Although CDC statistics show 188 cases of job-related HIV transmission
to health-care workers through December 1998, many believe the numbers are
significantly higher because no rigorous reporting system exists.
As for
needle sticks, the American Nurses Association estimates there are between
800,000 to 1 million a year, resulting in up to 5,000 new cases of Hepatitis C,
Hepatitis B and HIV annually.
David Hamer, associate director of the
Infectious Disease Clinic at New England Medical Center, said needle sticks in
hospitals are fairly common.
"In any hospital, there are
dozens of people a year who will need to go on prophylaxis,"
Hamer said, referring to the preventive drug regimen sometimes given
to needle stick victims. "It's a relatively common thing."
Dr. Harrison
Farber, director of the Intensive Care Unit at Boston Medical Center describes
similar numbers. "We get called with needle-stick-type questions a little less
than once a day - from inside the hospital and from outside," he said.
"These won't all require treatment. But we're still better off having
people call who don't need treatment than missing one who does."
Although every needle stick is taken seriously, physicians agree that
not all punctures are equal.
Hollow needles, used for injections and
drawing blood, retain bodily fluids and are therefore more likely to transmit
HIV than suturing needles. Deep punctures and those that pierce veins and
arteries are more risky than superficial injuries.
Another often elusive
- but critical - piece of risk-determining information is an HIV-infected
person's viral status. An affected individual with uncontrolled, end-stage AIDS
is more likely to transmit the virus than someone whose viral load is lighter.

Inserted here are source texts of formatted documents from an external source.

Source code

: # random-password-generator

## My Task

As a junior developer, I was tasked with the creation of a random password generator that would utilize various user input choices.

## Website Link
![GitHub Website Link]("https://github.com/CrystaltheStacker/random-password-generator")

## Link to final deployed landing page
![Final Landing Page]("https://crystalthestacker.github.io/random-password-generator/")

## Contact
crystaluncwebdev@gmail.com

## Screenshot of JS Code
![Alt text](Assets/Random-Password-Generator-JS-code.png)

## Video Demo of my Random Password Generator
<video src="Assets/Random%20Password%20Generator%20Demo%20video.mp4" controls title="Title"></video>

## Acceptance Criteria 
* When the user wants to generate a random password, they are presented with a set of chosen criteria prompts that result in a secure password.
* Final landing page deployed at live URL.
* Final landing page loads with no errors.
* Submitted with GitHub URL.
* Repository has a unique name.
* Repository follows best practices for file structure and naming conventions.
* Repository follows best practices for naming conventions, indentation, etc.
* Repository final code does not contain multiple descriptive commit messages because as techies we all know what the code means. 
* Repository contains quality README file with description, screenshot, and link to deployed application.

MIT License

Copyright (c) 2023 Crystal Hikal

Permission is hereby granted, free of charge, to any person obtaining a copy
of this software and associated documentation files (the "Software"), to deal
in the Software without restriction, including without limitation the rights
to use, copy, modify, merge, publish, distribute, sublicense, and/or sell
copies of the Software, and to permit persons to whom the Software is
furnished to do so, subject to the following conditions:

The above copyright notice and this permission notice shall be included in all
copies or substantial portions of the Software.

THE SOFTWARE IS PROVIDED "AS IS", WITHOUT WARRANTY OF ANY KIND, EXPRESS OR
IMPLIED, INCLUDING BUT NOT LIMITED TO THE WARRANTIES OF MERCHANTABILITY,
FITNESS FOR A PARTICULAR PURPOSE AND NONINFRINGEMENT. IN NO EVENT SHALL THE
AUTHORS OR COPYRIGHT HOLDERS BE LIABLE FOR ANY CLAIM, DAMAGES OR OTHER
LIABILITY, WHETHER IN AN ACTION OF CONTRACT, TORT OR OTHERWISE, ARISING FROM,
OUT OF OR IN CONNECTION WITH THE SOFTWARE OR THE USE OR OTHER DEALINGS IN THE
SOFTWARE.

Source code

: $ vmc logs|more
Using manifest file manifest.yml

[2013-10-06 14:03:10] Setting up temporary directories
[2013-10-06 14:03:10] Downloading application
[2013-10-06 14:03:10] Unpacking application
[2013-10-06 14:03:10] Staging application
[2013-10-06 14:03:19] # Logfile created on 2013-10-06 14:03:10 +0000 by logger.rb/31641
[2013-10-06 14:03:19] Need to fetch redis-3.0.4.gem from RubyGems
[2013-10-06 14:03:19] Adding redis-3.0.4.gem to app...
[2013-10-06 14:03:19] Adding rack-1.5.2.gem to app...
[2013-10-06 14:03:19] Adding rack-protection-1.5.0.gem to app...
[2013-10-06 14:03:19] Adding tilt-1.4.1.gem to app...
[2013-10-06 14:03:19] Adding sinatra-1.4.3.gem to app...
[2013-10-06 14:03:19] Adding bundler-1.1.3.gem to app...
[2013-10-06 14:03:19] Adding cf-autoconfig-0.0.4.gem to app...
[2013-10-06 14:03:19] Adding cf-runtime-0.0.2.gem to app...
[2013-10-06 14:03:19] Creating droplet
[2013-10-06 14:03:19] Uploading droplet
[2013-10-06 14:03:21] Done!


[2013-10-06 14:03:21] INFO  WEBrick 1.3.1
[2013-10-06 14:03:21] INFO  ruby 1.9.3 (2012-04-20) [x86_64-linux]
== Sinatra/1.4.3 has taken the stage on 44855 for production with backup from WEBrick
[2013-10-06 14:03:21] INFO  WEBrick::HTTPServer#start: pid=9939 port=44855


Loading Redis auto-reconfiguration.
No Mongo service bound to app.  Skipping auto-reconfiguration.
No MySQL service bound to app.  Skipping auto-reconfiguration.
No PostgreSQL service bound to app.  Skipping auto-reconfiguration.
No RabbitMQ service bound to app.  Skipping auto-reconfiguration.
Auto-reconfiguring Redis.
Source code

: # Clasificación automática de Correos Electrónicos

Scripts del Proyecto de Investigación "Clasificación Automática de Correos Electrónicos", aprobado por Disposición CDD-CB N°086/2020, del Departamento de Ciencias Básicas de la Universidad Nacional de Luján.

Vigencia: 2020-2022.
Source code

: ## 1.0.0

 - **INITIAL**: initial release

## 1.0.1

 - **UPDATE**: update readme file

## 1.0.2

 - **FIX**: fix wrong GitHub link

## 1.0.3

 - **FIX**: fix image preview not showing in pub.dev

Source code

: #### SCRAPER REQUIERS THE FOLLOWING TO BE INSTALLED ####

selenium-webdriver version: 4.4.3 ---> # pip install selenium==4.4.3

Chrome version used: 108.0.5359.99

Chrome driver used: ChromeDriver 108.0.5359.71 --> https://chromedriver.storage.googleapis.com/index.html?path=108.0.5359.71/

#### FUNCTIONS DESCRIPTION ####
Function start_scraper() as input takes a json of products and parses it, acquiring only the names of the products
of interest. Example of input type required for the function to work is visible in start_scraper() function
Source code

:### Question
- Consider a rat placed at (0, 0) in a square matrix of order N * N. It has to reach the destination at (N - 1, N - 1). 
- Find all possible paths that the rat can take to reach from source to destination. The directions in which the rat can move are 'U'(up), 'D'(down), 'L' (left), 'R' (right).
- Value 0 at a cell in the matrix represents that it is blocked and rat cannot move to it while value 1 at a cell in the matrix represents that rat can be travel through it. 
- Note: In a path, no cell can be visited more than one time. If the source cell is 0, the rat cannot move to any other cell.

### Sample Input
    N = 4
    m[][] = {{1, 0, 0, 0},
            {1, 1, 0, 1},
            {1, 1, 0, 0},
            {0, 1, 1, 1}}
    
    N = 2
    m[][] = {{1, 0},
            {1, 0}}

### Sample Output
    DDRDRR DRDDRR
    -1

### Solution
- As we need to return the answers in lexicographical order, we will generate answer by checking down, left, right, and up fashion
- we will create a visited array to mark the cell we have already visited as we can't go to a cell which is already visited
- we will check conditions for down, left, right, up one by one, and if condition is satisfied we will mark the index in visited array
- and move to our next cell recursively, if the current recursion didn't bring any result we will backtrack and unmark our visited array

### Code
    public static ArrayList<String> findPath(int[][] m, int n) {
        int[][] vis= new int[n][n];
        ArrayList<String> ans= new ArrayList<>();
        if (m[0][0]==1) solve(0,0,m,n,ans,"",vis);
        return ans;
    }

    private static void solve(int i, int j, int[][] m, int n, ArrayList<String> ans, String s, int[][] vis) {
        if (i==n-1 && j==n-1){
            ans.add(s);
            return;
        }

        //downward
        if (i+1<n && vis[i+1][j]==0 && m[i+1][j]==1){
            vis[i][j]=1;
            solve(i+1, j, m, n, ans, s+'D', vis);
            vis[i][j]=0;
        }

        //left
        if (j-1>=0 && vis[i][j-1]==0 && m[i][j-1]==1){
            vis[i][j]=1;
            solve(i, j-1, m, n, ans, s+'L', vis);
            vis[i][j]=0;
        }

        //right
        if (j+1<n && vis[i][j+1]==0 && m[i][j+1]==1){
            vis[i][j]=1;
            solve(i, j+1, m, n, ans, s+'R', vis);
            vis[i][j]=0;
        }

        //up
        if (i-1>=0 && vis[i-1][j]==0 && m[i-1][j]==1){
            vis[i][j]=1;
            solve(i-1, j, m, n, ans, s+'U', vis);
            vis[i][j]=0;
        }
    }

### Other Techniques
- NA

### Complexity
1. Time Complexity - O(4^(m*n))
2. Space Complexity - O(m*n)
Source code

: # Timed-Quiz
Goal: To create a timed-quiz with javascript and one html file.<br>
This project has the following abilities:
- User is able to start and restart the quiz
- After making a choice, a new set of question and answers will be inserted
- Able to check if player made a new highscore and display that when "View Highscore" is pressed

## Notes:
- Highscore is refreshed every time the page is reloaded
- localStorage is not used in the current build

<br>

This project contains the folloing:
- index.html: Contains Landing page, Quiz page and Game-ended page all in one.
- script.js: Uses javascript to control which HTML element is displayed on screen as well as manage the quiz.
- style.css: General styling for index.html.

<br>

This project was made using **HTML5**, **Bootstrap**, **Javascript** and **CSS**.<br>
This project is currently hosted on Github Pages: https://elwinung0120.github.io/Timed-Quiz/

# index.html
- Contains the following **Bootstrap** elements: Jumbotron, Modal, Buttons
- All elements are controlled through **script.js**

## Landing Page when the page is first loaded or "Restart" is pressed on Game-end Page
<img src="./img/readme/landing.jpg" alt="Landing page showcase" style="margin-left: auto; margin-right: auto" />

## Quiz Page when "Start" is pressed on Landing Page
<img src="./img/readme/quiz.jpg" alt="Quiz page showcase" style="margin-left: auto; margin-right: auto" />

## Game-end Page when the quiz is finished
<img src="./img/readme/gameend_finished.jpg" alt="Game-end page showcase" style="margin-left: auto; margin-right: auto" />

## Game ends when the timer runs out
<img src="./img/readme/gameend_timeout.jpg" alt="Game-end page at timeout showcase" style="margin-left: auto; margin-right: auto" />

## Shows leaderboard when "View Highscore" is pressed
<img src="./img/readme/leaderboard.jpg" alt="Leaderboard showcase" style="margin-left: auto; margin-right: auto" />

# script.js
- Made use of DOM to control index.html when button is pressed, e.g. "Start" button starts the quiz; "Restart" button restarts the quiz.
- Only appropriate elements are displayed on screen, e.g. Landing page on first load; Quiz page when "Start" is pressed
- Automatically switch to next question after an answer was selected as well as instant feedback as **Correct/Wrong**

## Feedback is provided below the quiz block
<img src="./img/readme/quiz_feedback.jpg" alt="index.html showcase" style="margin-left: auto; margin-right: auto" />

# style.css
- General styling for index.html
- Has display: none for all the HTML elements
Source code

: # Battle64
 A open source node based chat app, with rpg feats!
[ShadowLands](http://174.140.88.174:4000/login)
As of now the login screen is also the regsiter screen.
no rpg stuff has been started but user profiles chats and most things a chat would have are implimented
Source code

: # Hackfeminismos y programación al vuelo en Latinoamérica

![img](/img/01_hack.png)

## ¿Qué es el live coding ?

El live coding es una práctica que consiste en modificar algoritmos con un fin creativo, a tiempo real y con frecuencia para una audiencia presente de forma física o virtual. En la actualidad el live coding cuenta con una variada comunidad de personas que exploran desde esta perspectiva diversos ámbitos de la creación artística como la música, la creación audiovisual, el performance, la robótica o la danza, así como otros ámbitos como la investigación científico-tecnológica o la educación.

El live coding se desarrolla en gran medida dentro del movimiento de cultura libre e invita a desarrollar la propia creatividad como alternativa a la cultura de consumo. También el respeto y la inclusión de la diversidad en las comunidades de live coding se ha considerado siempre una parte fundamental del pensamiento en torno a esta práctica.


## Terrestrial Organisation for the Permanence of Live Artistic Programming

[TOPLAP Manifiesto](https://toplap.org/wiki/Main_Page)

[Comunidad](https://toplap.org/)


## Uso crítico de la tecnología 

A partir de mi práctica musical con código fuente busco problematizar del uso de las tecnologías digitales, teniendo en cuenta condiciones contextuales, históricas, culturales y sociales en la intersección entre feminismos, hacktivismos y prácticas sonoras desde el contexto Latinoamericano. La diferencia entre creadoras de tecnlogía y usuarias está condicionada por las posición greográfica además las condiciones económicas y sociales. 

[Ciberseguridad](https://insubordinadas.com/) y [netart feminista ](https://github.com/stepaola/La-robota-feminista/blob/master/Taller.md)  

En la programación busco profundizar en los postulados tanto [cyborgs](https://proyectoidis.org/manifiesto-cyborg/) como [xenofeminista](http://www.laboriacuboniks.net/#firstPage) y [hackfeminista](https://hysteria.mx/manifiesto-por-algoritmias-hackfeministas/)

Though no treatment provides a guarantee against becoming HIV positive,
several powerful regimens are considered excellent options. For most at-risk
patients, the CDC recommends what's known as the basic regimen, Farber said.
This includes four weeks of treatment with AZT and Lamivudine, two powerful
antiviral agents.
"It's not 100 percent," Farber said. "But it clearly
reduces the conversion rate."
Patients whose risk is considered very
high are treated with the expanded regimen, which adds a protease inhibitor such
as Indivavir or Nelfinavir to the roster of daily medications.
The key,
Farber said, is starting treatment immediately: "We're talking within hours. You
don't wait until Monday - you want to be treated as soon as possible."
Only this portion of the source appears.